Vervormde stemmen weerklonken in haar oortje, gevolgd door een harde klap. Geschrokken draaide ze haar gezicht weg. Een harde piep was als enige nog hoorbaar en bleef aanhouden.
‘Nee.’ Niah schudde haar hoofd en trok haar oortje uit. Ze mikte het op de grond en veegde de kaart met daarop de tunnels van haar bureau.
Dit konden ze niet doen. Ze konden haar niet wegnemen. Niet Rori, met haar lichtbruine ogen en sproeten die haar hele gezicht vulden. Niet het meisje dat, tegen alle kansen in, toch als haar zusje was gaan aanvoelen.

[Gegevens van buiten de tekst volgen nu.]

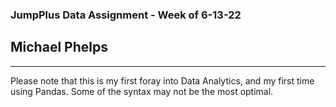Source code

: ### JumpPlus Data Assignment - Week of 6-13-22

## Michael Phelps
---
Please note that this is my first foray into Data Analytics, and my first time using Pandas. Some of the syntax may not be the most optimal.

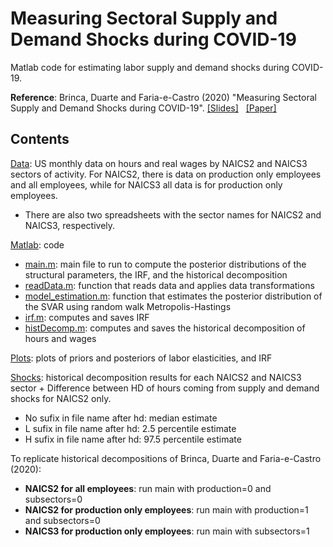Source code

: # Measuring Sectoral Supply and Demand Shocks during COVID-19

Matlab code for estimating labor supply and demand shocks during COVID-19. 

**Reference**: Brinca, Duarte and Faria-e-Castro (2020)
"Measuring Sectoral Supply and Demand Shocks during COVID-19". [[Slides]](https://jbduarte.com/files/seacen_slides.pdf) &nbsp; [[Paper]](https://s3.amazonaws.com/real.stlouisfed.org/wp/2020/2020-011.pdf) 

## Contents

[Data](./Data/): US monthly data on hours and real wages by NAICS2 and NAICS3 sectors of activity. For NAICS2, there is data on production only employees and all employees, while for NAICS3 all data is for production only employees. 

- There are also two spreadsheets with the sector names for NAICS2 and NAICS3, respectively.

[Matlab](./Matlab/): code

- [main.m](./Matlab/main.m): main file to run to compute the posterior distributions of the structural parameters, the IRF, and the historical decomposition
- [readData.m](./Matlab/ReadData.m): function that reads data and applies data transformations
- [model_estimation.m](./Matlab/ReadData.m): function that estimates the posterior distribution of the SVAR using random walk Metropolis-Hastings
- [irf.m](./Matlab/irf.m): computes and saves IRF
- [histDecomp.m](./Matlab/histDecomp.m): computes and saves the historical decomposition of hours and wages
  

[Plots](./Plots/): plots of priors and posteriors of labor elasticities, and IRF

[Shocks](./Plots/): historical decomposition results for each NAICS2 and NAICS3 sector + Difference between HD of hours coming from supply and demand shocks for NAICS2 only. 
- No sufix in file name after hd: median estimate
- L sufix in file name after hd: 2.5 percentile estimate
- H sufix in file name after hd: 97.5 percentile estimate

To replicate historical decompositions of Brinca, Duarte and Faria-e-Castro (2020): 
- **NAICS2 for all employees**: run main with production=0 and subsectors=0
- **NAICS2 for production only employees**: run main with production=1 and subsectors=0
- **NAICS3 for production only employees**: run main with subsectors=1
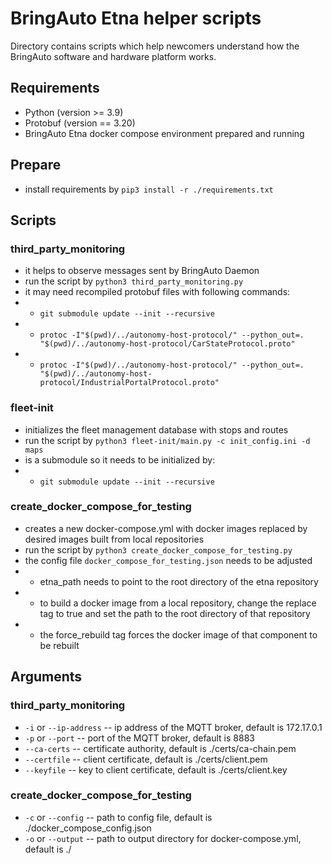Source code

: 
# BringAuto Etna helper scripts

Directory contains scripts which help newcomers
understand how the BringAuto software and hardware platform works.

## Requirements

- Python (version >= 3.9)
- Protobuf (version == 3.20)
- BringAuto Etna docker compose environment prepared and running


## Prepare

- install requirements by `pip3 install -r ./requirements.txt`


## Scripts

### third_party_monitoring

- it helps to observe messages sent by BringAuto Daemon
- run the script by `python3 third_party_monitoring.py`
- it may need recompiled protobuf files with following commands:
- - `git submodule update --init --recursive`
- - `protoc -I"$(pwd)/../autonomy-host-protocol/" --python_out=. "$(pwd)/../autonomy-host-protocol/CarStateProtocol.proto"`
- - `protoc -I"$(pwd)/../autonomy-host-protocol/" --python_out=. "$(pwd)/../autonomy-host-protocol/IndustrialPortalProtocol.proto"`

### fleet-init

- initializes the fleet management database with stops and routes
- run the script by `python3 fleet-init/main.py -c init_config.ini -d maps`
- is a submodule so it needs to be initialized by:
- - `git submodule update --init --recursive`

### create_docker_compose_for_testing

- creates a new docker-compose.yml with docker images replaced by desired images built from local repositories
- run the script by `python3 create_docker_compose_for_testing.py`
- the config file `docker_compose_for_testing.json` needs to be adjusted
- - etna_path needs to point to the root directory of the etna repository
- - to build a docker image from a local repository, change the replace tag to true and set the path to the root directory of that repository
- - the force_rebuild tag forces the docker image of that component to be rebuilt

## Arguments

### third_party_monitoring

- `-i` or `--ip-address` -- ip address of the MQTT broker, default is 172.17.0.1
- `-p` or `--port` -- port of the MQTT broker, default is 8883
- `--ca-certs` -- certificate authority, default is ./certs/ca-chain.pem
- `--certfile` -- client certificate, default is ./certs/client.pem
- `--keyfile` -- key to client certificate, default is ./certs/client.key

### create_docker_compose_for_testing

- `-c` or `--config` -- path to config file, default is ./docker_compose_config.json
- `-o` or `--output` -- path to output directory for docker-compose.yml, default is ./
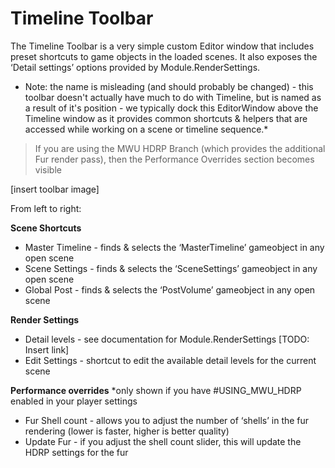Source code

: # Timeline Toolbar

The Timeline Toolbar is a very simple custom Editor window that includes preset shortcuts to game objects in the loaded scenes. It also exposes the ‘Detail settings’ options provided by Module.RenderSettings.

* Note: the name is misleading (and should probably be changed) - this toolbar doesn't actually have much to do with Timeline, but is named as a result of it's position - we typically dock this EditorWindow above the Timeline window as it provides common shortcuts & helpers that are accessed while working on a scene or timeline sequence.*

> If you are using the MWU HDRP Branch (which provides the additional Fur render pass), then the Performance Overrides section becomes visible

[insert toolbar image]

From left to right:

**Scene Shortcuts**
- Master Timeline - finds & selects the ‘MasterTimeline’ gameobject in any open scene
- Scene Settings - finds & selects the ‘SceneSettings’ gameobject in any open scene
- Global Post - finds & selects the ‘PostVolume’ gameobject in any open scene

**Render Settings**
- Detail levels - see documentation for Module.RenderSettings [TODO: Insert link]
- Edit Settings - shortcut to edit the available detail levels for the current scene

**Performance overrides**
*only shown if you have #USING_MWU_HDRP enabled in your player settings

- Fur Shell count - allows you to adjust the number of ‘shells’ in the fur rendering (lower is faster, higher is better quality)
- Update Fur - if you adjust the shell count slider, this will update the HDRP settings for the fur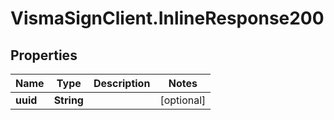 # VismaSignClient.InlineResponse200

## Properties
Name | Type | Description | Notes
------------ | ------------- | ------------- | -------------
**uuid** | **String** |  | [optional] 


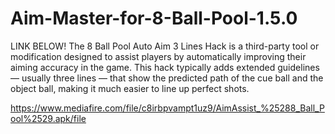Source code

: # Aim-Master-for-8-Ball-Pool-1.5.0
LINK BELOW!
The 8 Ball Pool Auto Aim 3 Lines Hack is a third-party tool or modification designed to assist players by automatically improving their aiming accuracy in the game. This hack typically adds extended guidelines — usually three lines — that show the predicted path of the cue ball and the object ball, making it much easier to line up perfect shots.

https://www.mediafire.com/file/c8irbpvampt1uz9/AimAssist_%25288_Ball_Pool%2529.apk/file
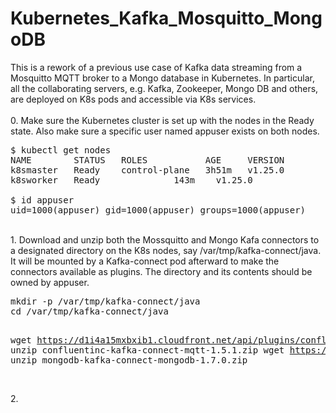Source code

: # Kubernetes_Kafka_Mosquitto_MongoDB
This is a rework of a previous use case of Kafka data streaming from a Mosquitto MQTT broker to a Mongo database in Kubernetes. In particular, all the collaborating servers, e.g. Kafka, Zookeeper, Mongo DB and others, are deployed on K8s pods and accessible via K8s services. <br>
<br> 
0.  Make sure the Kubernetes cluster is set up with the nodes in the Ready state. Also make sure a specific user named appuser exists on both nodes.
<pre>
$ kubectl get nodes
NAME        STATUS   ROLES           AGE     VERSION
k8smaster   Ready    control-plane   3h51m   v1.25.0
k8sworker   Ready    <none>          143m    v1.25.0

$ id appuser
uid=1000(appuser) gid=1000(appuser) groups=1000(appuser)
</pre>
<br>
1. Download and unzip both the Mossquitto and Mongo Kafa connectors to a designated directory on the K8s nodes, say /var/tmp/kafka-connect/java. It will be mounted by a Kafka-connect pod afterward to make the connectors available as plugins. The directory and its contents should be owned by appuser.
<pre>
mkdir -p /var/tmp/kafka-connect/java
cd /var/tmp/kafka-connect/java

wget https://d1i4a15mxbxib1.cloudfront.net/api/plugins/confluentinc/kafka-connect-mqtt/versions/1.5.1/confluentinc-kafka-connect-mqtt-1.5.1.zip
unzip confluentinc-kafka-connect-mqtt-1.5.1.zip
wget https://d1i4a15mxbxib1.cloudfront.net/api/plugins/mongodb/kafka-connect-mongodb/versions/1.7.0/mongodb-kafka-connect-mongodb-1.7.0.zip
unzip mongodb-kafka-connect-mongodb-1.7.0.zip
</pre>
</br>
2. 
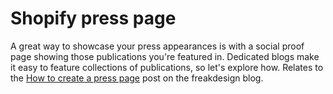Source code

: # Shopify press page
A great way to showcase your press appearances is with a social proof page showing those publications you're featured in. Dedicated blogs make it easy to feature collections of publications, so let's explore how.
Relates to the [How to create a press page](http://freakdesign.com.au/blogs/news/how-to-create-a-press-page-in-shopify) post on the freakdesign blog.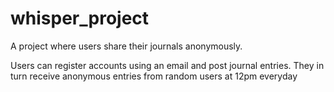 # whisper_project
A project where users share their journals anonymously.

Users can register accounts using an email and post journal entries.
They in turn receive anonymous entries from random users at 12pm everyday

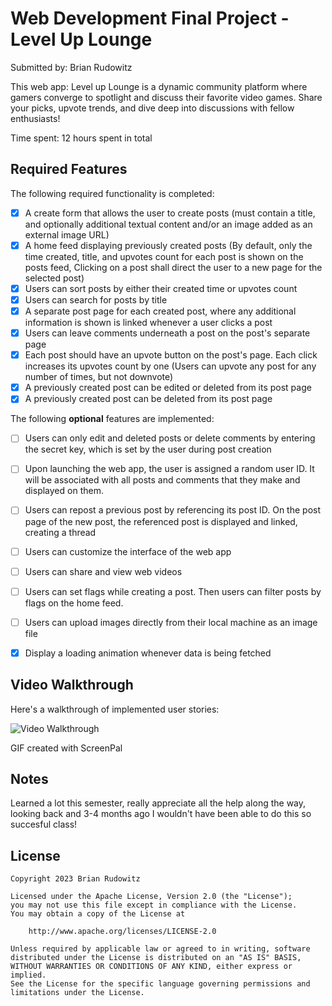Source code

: # Web Development Final Project - Level Up Lounge

Submitted by: Brian Rudowitz

This web app: Level up Lounge is a dynamic community platform where gamers converge to spotlight and discuss their favorite video games. Share your picks, upvote trends, and dive deep into discussions with fellow enthusiasts!

Time spent: 12 hours spent in total

## Required Features

The following required functionality is completed:

- [x] A create form that allows the user to create posts (must contain a title, and optionally additional textual content and/or an image added as an external image URL)
- [x] A home feed displaying previously created posts (By default, only the time created, title, and upvotes count for each post is shown on the posts feed, Clicking on a post shall direct the user to a new page for the selected post)
- [x] Users can sort posts by either their created time or upvotes count
- [x] Users can search for posts by title
- [x] A separate post page for each created post, where any additional information is shown is linked whenever a user clicks a post
- [x] Users can leave comments underneath a post on the post's separate page
- [x] Each post should have an upvote button on the post's page. Each click increases its upvotes count by one (Users can upvote any post for any number of times, but not downvote)
- [X] A previously created post can be edited or deleted from its post page
- [x] A previously created post can be deleted from its post page

The following **optional** features are implemented:

- [ ] Users can only edit and deleted posts or delete comments by entering the secret key, which is set by the user during post creation
- [ ] Upon launching the web app, the user is assigned a random user ID. It will be associated with all posts and comments that they make and displayed on them.
- [ ] Users can repost a previous post by referencing its post ID. On the post page of the new post, the referenced post is displayed and linked, creating a thread
- [ ] Users can customize the interface of the web app
- [ ] Users can share and view web videos
- [ ] Users can set flags while creating a post. Then users can filter posts by flags on the home feed.
- [ ] Users can upload images directly from their local machine as an image file
- [x] Display a loading animation whenever data is being fetched


## Video Walkthrough

Here's a walkthrough of implemented user stories:

<img src='https://github.com/COP4808-Spring2024-Full-Stack-Webdev/hw7-Brrud001/blob/main/Site%20Demo.gif' title='Video Walkthrough' width='' alt='Video Walkthrough' />

GIF created with ScreenPal

## Notes

Learned a lot this semester, really appreciate all the help along the way, looking back and 3-4 months ago I wouldn't have been able to do this so succesful class!

## License

    Copyright 2023 Brian Rudowitz

    Licensed under the Apache License, Version 2.0 (the "License");
    you may not use this file except in compliance with the License.
    You may obtain a copy of the License at

        http://www.apache.org/licenses/LICENSE-2.0

    Unless required by applicable law or agreed to in writing, software
    distributed under the License is distributed on an "AS IS" BASIS,
    WITHOUT WARRANTIES OR CONDITIONS OF ANY KIND, either express or implied.
    See the License for the specific language governing permissions and
    limitations under the License.
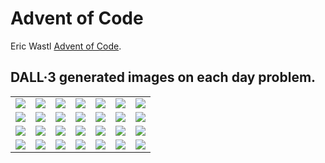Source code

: # Advent of Code
Eric Wastl [Advent of Code](adventofcode.com).

## DALL·3 generated images on each day problem.

<table>
  <!-- Row 1 -->
  <tr>
    <td><img src="img/dayBlack.png" /></td>
    <td><img src="img/dayBlack.png" /></td>
    <td><img src="img/dayBlack.png" /></td>
    <td><img src="img/dayBlack.png" /></td>
    <td><img src="img/day1.png" onerror="this.src='img/dayNone.png'" /></td>
    <td><img src="img/day2.png" onerror="this.src='img/dayNone.png'" /></td>
    <td><img src="img/day3.png" onerror="this.src='img/dayNone.png'" /></td>
  </tr>
  <!-- Row 2 -->
  <tr>
    <td><img src="img/day4.png" onerror="this.src='img/dayNone.png'" /></td>
    <td><img src="img/day5.png" onerror="this.src='img/dayNone.png'" /></td>
    <td><img src="img/day6.png" onerror="this.src='img/dayNone.png'" /></td>
    <td><img src="img/day7.png" onerror="this.src='img/dayNone.png'" /></td>
    <td><img src="img/day8.png" onerror="this.src='img/dayNone.png'" /></td>
    <td><img src="img/day9.png" onerror="this.src='img/dayNone.png'" /></td>
    <td><img src="img/day10.png" onerror="this.src='img/dayNone.png'" /></td>
  </tr>
  <!-- Row 3 -->
  <tr>
    <td><img src="img/day11.png" onerror="this.src='img/dayNone.png'" /></td>
    <td><img src="img/day12.png" onerror="this.src='img/dayNone.png'" /></td>
    <td><img src="img/day13.png" onerror="this.src='img/dayNone.png'" /></td>
    <td><img src="img/day14.png" onerror="this.src='img/dayNone.png'" /></td>
    <td><img src="img/day15.png" onerror="this.src='img/dayNone.png'" /></td>
    <td><img src="img/day16.png" onerror="this.src='img/dayNone.png'" /></td>
    <td><img src="img/day17.png" onerror="this.src='img/dayNone.png'" /></td>
  </tr>
  <!-- Row 4 -->
  <tr>
    <td><img src="img/day18.png" onerror="this.src='img/dayNone.png'" /></td>
    <td><img src="img/day19.png" onerror="this.src='img/dayNone.png'" /></td>
    <td><img src="img/day20.png" onerror="this.src='img/dayNone.png'" /></td>
    <td><img src="img/day21.png" onerror="this.src='img/dayNone.png'" /></td>
    <td><img src="img/day22.png" onerror="this.src='img/dayNone.png'" /></td>
    <td><img src="img/day23.png" onerror="this.src='img/dayNone.png'" /></td>
    <td><img src="img/day24.png" onerror="this.src='img/dayNone.png'" /></td>
  </tr>
</table>
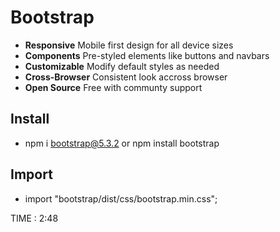 # Bootstrap

- **Responsive** Mobile first design for all device sizes
- **Components** Pre-styled elements like buttons and navbars
- **Customizable** Modify default styles as needed
- **Cross-Browser** Consistent look accross browser
- **Open Source** Free with communty support

## Install

- npm i bootstrap@5.3.2 or npm install bootstrap

## Import

- import "bootstrap/dist/css/bootstrap.min.css";

TIME : 2:48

‘Ze gaan hiervoor boeten,’ mompelde ze tegen haarzelf. Ze wilde niet denken aan het eenzame lichaam van Rori en aan de pijn die het veroorzaakte. Ze kón er niet aan denken. Wat ze wel kon doen, was een manier bedenken waarop ze Rori zou wreken, en de twee gezinnen.
De koning kon niet langer iedereen uit Silurian houden en hij had geen recht om iedereen te doden die naar binnen probeerde te komen. Hij kon iedere rebel elimineren, hij kon Rori van haar afnemen, maar zij zou terugslaan.
En ze wist precies hoe.
De opwellende tranen in haar ooghoeken drong ze terug, de brok in haar heel slikte ze weg. Ze raapte haar tablet van de grond en zocht in haar online documenten tot ze had het gevonden: de aankondiging van het jubilieumbal. De koning had de belangrijkste mensen uit Silurian uitgenodigd om te herdenken dat eeuwen geleden hun wereld was veranderd.
Het was de perfecte plek voor een aanslag.